ABOUT THIS EXERCISE:
The lines of the records that include "images" should all be copied.

DATA SUPPLIED:
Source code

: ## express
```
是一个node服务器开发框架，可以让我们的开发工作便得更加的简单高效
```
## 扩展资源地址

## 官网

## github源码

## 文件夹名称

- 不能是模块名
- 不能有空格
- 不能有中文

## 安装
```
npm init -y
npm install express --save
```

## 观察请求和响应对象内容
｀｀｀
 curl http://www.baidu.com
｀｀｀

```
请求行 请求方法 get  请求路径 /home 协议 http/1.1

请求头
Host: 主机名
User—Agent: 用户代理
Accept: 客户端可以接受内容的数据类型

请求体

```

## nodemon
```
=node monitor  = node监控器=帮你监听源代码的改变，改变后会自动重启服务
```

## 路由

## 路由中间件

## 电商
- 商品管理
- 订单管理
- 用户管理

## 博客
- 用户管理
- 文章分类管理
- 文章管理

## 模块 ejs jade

---

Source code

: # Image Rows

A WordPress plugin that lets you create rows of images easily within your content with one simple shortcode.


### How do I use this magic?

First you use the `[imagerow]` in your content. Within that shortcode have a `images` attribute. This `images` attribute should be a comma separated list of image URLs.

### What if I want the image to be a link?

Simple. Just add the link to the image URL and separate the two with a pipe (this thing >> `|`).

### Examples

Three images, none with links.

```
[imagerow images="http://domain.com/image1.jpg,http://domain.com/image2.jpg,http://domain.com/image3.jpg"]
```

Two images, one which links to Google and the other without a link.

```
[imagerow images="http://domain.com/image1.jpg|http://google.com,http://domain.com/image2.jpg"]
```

RESPONSE TO THE TASK:
A WordPress plugin that lets you create rows of images easily within your content with one simple shortcode.
First you use the `[imagerow]` in your content. Within that shortcode have a `images` attribute. This `images` attribute should be a comma separated list of image URLs.
Three images, none with links.
[imagerow images="http://domain.com/image1.jpg,http://domain.com/image2.jpg,http://domain.com/image3.jpg"]
Two images, one which links to Google and the other without a link.
[imagerow images="http://domain.com/image1.jpg|http://google.com,http://domain.com/image2.jpg"]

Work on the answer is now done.